Tuesday, July 2, 2013
Malaysian identity cards were issued to foreign migrants who worked at a logging camp in Kinabatangan, while some others collected theirs at a coffee shop in Kota Kinabalu, the Royal Commission of Inquiry on illegal immigrants in Sabah heard today.
Mameng Saleng, 63, who was born in Sulawesi, Indonesia, told the five-man RCI panel he had received his identity card while working with a logging company. His supervisor had offered the workers citizenship.
"In 1983, the manager asked me whether I wanted a Malaysian IC and I agreed at once," Mameng told the RCI panel led by former Sabah and Sarawak Chief Judge Tan Sri Steve Shim Lip Kiong.
Mameng, who entered Sabah in 1981, admitted that all the documents related to the identity card were filled at the logging camp, although he still needed to go to the National Registration Department.
"I took a picture of myself, filled up all the forms at the camp, no testimonial was required. At that time, there were two men whom I did not recognise, handling the issuance of the IC," he said, adding the entire process took about two months.
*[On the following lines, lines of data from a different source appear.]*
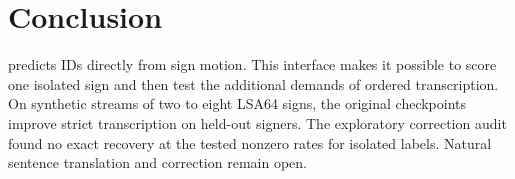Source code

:\section{Conclusion}

\system{} predicts \Gemma{} IDs directly from sign motion.  This interface makes
it possible to score one isolated sign and then test the additional demands of
ordered transcription.  On synthetic streams of two to eight LSA64 signs, the
original checkpoints improve strict transcription on held-out signers.  The
exploratory correction audit found no exact recovery at the tested nonzero rates
for isolated labels.  Natural sentence translation and correction remain open.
Mameng only had to pay RM150. He has never failed to vote in every general election since then.
Another witness, Ahmad Soso, 53, admitted that he received his IC at a coffee shop in Kota Kinabalu after meeting a man of Bugis descent.
Ahmad, also born in Sulawesi, said he and his friends only had to pay RM10 stamp duty each to obtain their ICs. They did not have to go to the NRD.
He said the entire process was done at the man's house, including filling the application forms and taking their fingerprints. "He asked us how many people were applying, then we filled up the forms and he took our fingerprints," said Ahmad, a labourer at a botanical garden in Ranau.
After three months, the ICs were ready and Ahmad picked them up from a coffeeshop.
Ahmad, who is a registered voter, also told the RCI panel that except for 1990, when his voting centre was in Kudat, he had always voted since getting his IC. - July 2, 2013.